- [Work order]: Determine how many lines in this listing contain the word "javascript" and report that number by itself.
━━━━
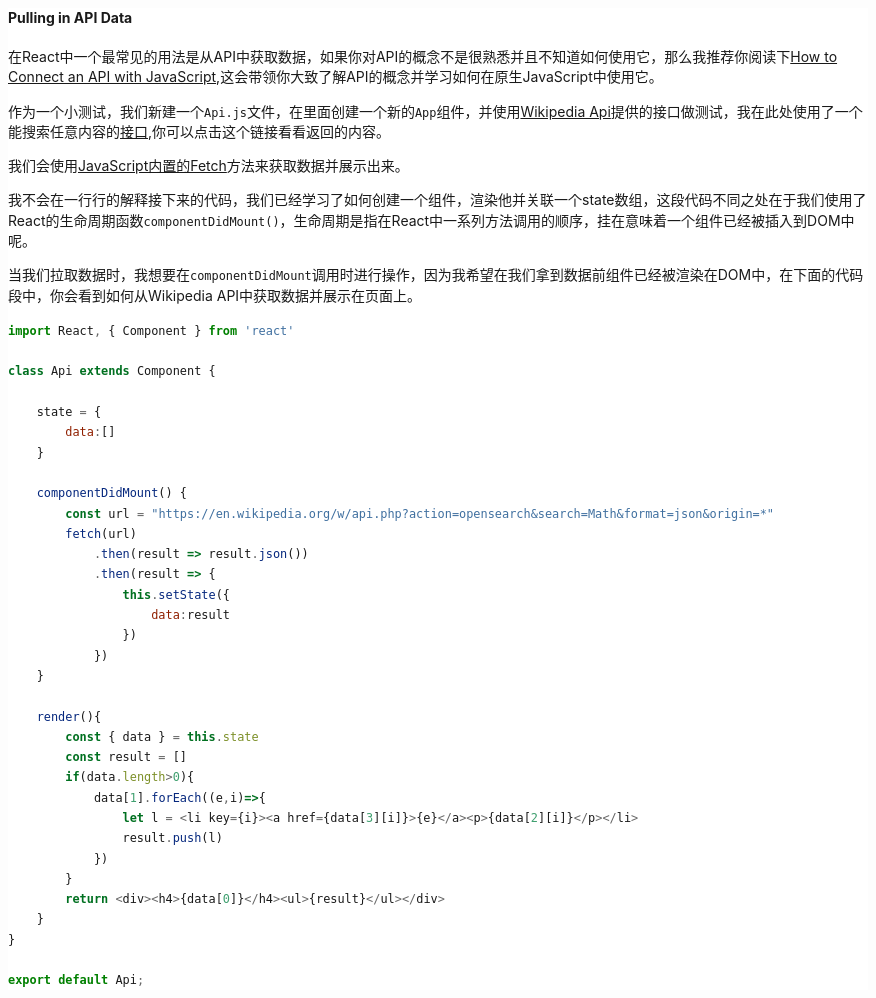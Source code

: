 #### Pulling in API Data
在React中一个最常见的用法是从API中获取数据，如果你对API的概念不是很熟悉并且不知道如何使用它，那么我推荐你阅读下[How to Connect an API with JavaScript](https://www.taniarascia.com/how-to-connect-to-an-api-with-javascript/),这会带领你大致了解API的概念并学习如何在原生JavaScript中使用它。

作为一个小测试，我们新建一个`Api.js`文件，在里面创建一个新的`App`组件，并使用[Wikipedia Api](https://en.wikipedia.org/w/api.php)提供的接口做测试，我在此处使用了一个能搜索任意内容的[接口](https://en.wikipedia.org/w/api.php?action=opensearch&search=Math&format=json&origin=*),你可以点击这个链接看看返回的内容。

我们会使用[JavaScript内置的Fetch](https://www.taniarascia.com/how-to-use-the-javascript-fetch-api-to-get-json-data/)方法来获取数据并展示出来。

我不会在一行行的解释接下来的代码，我们已经学习了如何创建一个组件，渲染他并关联一个state数组，这段代码不同之处在于我们使用了React的生命周期函数`componentDidMount()`，生命周期是指在React中一系列方法调用的顺序，挂在意味着一个组件已经被插入到DOM中呢。

当我们拉取数据时，我想要在`componentDidMount`调用时进行操作，因为我希望在我们拿到数据前组件已经被渲染在DOM中，在下面的代码段中，你会看到如何从Wikipedia API中获取数据并展示在页面上。
```js
import React, { Component } from 'react'

class Api extends Component {

    state = {
        data:[]
    }
    
    componentDidMount() {
        const url = "https://en.wikipedia.org/w/api.php?action=opensearch&search=Math&format=json&origin=*"
        fetch(url)
            .then(result => result.json())
            .then(result => {
                this.setState({
                    data:result
                })
            })
    }

    render(){
        const { data } = this.state
        const result = []
        if(data.length>0){
            data[1].forEach((e,i)=>{
                let l = <li key={i}><a href={data[3][i]}>{e}</a><p>{data[2][i]}</p></li>
                result.push(l)
            })
        }
        return <div><h4>{data[0]}</h4><ul>{result}</ul></div>
    }
}

export default Api;
```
━━━━
- [Task result]: 2